Thor himself was close to exhaustion from his previous days effort, but on August 4 he gamely set out to shepherd a played-out Chantal down the mountain. Its an almost impossible and incredibly dangerous task to get a person in that kind of shape down slopes and ridges that are no childs play for even the freshest climber. Thor had scrounged a ten-foot hank of rope from somewherethats all he had to belay Chantal with, and maybe to rappel.
Over the radio to us, Thor had pleaded, Hey, you guys, I might need some help to get her down. So Scott and I had made the only conscionable decision: to go up and help.
As we were getting ready, we watched as Alex haltingly worked his way down the slope above, eventually stumbling toward camp.
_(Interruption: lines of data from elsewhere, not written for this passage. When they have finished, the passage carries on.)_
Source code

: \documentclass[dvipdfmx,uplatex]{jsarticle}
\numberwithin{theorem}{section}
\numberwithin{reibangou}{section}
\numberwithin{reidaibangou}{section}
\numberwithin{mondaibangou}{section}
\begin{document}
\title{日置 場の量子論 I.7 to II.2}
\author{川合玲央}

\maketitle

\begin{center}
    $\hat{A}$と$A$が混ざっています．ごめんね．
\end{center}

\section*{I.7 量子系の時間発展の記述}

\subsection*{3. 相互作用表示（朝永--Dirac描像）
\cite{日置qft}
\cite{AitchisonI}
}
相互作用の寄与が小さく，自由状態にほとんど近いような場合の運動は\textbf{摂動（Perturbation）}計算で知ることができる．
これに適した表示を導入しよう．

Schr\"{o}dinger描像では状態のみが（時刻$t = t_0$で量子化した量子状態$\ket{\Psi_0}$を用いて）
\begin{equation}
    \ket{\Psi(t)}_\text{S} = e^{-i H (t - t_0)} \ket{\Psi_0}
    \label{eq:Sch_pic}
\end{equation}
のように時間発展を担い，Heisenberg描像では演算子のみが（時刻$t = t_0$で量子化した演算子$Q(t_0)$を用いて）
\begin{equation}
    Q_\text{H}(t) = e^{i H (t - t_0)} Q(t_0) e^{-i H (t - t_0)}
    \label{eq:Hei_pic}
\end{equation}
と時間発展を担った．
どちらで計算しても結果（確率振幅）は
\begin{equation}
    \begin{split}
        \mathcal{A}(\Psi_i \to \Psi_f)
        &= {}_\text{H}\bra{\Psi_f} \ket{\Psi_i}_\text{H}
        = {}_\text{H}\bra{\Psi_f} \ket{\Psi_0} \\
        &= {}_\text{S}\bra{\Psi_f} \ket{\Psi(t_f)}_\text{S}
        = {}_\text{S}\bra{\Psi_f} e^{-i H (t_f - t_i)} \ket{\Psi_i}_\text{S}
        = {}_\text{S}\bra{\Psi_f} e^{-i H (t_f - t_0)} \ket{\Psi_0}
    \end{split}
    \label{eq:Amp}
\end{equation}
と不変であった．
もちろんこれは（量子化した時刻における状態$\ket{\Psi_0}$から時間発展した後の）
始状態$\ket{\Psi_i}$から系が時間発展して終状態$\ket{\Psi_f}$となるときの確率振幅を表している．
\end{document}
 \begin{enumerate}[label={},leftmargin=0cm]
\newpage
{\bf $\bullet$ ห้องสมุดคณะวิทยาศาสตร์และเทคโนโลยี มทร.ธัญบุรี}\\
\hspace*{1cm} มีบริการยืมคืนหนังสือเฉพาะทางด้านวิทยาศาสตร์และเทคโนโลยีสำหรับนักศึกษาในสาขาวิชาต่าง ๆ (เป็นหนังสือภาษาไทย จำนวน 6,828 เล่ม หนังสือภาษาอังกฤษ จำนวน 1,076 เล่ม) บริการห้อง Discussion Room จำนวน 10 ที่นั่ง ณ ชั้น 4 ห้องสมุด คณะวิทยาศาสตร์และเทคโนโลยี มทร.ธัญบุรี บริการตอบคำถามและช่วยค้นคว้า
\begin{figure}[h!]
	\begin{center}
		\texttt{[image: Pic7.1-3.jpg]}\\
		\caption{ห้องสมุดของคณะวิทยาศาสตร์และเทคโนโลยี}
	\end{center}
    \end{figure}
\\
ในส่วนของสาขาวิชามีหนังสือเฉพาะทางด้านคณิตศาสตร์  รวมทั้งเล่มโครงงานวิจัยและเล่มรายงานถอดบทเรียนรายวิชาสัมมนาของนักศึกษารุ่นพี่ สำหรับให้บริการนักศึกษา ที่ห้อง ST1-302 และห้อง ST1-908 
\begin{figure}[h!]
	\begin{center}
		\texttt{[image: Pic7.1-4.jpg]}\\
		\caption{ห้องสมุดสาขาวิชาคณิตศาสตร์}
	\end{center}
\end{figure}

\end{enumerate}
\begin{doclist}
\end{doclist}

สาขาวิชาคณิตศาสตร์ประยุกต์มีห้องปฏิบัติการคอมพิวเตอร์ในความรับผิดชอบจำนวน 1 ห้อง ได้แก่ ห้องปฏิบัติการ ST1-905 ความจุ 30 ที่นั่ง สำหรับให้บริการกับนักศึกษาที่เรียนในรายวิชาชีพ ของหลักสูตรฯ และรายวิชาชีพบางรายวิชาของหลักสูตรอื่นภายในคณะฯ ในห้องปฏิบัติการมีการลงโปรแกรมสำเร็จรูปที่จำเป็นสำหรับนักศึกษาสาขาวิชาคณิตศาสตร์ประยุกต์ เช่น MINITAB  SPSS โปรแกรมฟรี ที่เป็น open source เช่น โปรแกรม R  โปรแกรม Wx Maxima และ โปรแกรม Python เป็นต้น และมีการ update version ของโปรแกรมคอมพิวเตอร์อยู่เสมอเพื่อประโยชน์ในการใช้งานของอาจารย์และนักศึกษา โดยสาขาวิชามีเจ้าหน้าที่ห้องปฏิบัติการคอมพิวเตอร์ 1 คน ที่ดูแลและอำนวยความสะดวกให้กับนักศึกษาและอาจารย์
We went up a short distance to assist him, then helped him get into one of the tents, where we plied and plied him with liquids, since he was severely dehydrated. Meanwhile, surprisingly, he didnt show any concern for Chantal.
Going to the summit, both he and Chantal had pushed themselves over the edge, driven themselves to their very limits. It happens all the time on the highest mountains, but its kind of ridiculous.
To make matters worse, on August 4 the snow conditions were atrocious. Same with the weather: zero visibility. Scott and I tried to go, made it up the slope for a couple of hours, then had to turn around and head back to camp. We made plans for another attempt the following day.
We were in radio communication with Thor. Hed started to bring Chantal down to Camp III, but he only got partway. They had to camp right in the middle of a steep slope, almost a bivouac, though Thor had been smart enough to bring a tent with him.